━━ Supplied data ━━
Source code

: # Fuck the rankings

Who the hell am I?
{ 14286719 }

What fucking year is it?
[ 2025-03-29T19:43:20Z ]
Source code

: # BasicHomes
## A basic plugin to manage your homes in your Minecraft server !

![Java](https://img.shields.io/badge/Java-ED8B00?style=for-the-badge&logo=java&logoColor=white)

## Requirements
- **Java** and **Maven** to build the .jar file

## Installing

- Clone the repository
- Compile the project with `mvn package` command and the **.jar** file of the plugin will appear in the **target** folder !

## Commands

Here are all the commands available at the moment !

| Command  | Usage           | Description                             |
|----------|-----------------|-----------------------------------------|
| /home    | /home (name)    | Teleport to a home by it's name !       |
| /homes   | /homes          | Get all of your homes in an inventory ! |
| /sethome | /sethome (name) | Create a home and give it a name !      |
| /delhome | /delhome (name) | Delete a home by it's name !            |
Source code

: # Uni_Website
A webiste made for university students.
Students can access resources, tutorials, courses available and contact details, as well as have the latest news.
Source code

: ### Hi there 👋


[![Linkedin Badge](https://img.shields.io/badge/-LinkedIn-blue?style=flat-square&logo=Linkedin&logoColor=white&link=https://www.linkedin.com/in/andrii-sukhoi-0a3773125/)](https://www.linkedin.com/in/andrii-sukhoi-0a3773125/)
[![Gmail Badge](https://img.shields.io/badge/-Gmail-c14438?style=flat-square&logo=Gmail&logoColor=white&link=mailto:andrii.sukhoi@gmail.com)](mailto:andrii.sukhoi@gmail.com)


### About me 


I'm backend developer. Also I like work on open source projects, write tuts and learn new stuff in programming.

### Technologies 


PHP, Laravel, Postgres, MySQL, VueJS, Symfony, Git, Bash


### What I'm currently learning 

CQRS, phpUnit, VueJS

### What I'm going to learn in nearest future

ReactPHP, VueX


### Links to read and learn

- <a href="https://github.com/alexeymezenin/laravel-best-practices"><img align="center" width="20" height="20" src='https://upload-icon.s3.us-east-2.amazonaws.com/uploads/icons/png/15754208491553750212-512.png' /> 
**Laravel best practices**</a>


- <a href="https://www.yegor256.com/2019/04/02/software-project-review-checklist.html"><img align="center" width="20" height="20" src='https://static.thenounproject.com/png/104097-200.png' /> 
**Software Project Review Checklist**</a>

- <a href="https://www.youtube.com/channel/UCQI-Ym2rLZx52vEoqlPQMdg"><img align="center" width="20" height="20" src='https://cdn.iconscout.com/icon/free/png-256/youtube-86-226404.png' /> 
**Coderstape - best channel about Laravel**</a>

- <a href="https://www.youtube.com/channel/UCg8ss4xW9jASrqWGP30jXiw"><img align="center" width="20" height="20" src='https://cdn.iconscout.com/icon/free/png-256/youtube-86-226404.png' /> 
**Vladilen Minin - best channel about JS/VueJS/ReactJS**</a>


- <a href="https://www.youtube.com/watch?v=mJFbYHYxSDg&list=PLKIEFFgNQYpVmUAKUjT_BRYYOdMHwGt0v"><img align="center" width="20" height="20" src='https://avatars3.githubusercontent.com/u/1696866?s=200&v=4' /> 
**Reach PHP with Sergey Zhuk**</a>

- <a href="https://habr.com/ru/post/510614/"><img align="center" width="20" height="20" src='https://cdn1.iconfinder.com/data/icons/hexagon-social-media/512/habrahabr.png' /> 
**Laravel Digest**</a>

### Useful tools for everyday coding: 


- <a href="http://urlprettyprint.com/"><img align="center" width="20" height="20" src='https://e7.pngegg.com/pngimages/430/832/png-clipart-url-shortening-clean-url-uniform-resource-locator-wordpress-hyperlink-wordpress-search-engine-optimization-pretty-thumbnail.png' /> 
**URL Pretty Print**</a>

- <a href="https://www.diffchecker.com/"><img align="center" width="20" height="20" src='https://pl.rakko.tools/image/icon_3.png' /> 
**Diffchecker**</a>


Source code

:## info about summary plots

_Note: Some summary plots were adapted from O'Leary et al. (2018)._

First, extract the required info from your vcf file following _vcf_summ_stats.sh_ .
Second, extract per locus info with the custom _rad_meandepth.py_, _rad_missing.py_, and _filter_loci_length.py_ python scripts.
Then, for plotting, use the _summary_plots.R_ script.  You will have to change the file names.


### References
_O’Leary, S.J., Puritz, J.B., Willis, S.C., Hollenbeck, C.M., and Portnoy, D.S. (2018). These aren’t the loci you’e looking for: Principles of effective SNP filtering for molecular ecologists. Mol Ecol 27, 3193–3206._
━━━
- **About this task**
Every line of the entries above that holds "style" should be copied out.

- **Task answer**
![Java](https://img.shields.io/badge/Java-ED8B00?style=for-the-badge&logo=java&logoColor=white)
[![Linkedin Badge](https://img.shields.io/badge/-LinkedIn-blue?style=flat-square&logo=Linkedin&logoColor=white&link=https://www.linkedin.com/in/andrii-sukhoi-0a3773125/)](https://www.linkedin.com/in/andrii-sukhoi-0a3773125/)
[![Gmail Badge](https://img.shields.io/badge/-Gmail-c14438?style=flat-square&logo=Gmail&logoColor=white&link=mailto:andrii.sukhoi@gmail.com)](mailto:andrii.sukhoi@gmail.com)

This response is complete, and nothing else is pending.